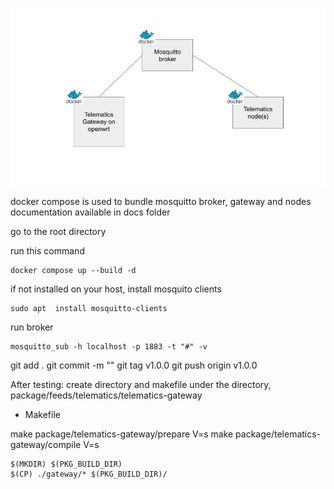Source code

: ![](/docs/telematics-gatway-docker.jpg)

docker compose is used to bundle mosquitto broker, gateway and nodes
documentation available in docs folder

go to the root directory

run this command
```
docker compose up --build -d
```

if not installed on your host, install mosquito clients
```
sudo apt  install mosquitto-clients
```
run broker
```
mosquitto_sub -h localhost -p 1883 -t "#" -v
```

git add .
git commit -m ""
git tag v1.0.0
git push origin v1.0.0

After testing: 
create directory and makefile under the directory, 
package/feeds/telematics/telematics-gateway
- Makefile

make package/telematics-gateway/prepare V=s
make package/telematics-gateway/compile V=s



	$(MKDIR) $(PKG_BUILD_DIR)
	$(CP) ./gateway/* $(PKG_BUILD_DIR)/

**WORK TASK**: The listing above is to be set down word for word, without its images.

**WRITTEN ANSWER**:
Source code

: ![](/docs/telematics-gatway-docker.jpg)

docker compose is used to bundle mosquitto broker, gateway and nodes
documentation available in docs folder

go to the root directory

run this command
```
docker compose up --build -d
```

if not installed on your host, install mosquito clients
```
sudo apt  install mosquitto-clients
```
run broker
```
mosquitto_sub -h localhost -p 1883 -t "#" -v
```

git add .
git commit -m ""
git tag v1.0.0
git push origin v1.0.0

After testing: 
create directory and makefile under the directory, 
package/feeds/telematics/telematics-gateway
- Makefile

make package/telematics-gateway/prepare V=s
make package/telematics-gateway/compile V=s



	$(MKDIR) $(PKG_BUILD_DIR)
	$(CP) ./gateway/* $(PKG_BUILD_DIR)/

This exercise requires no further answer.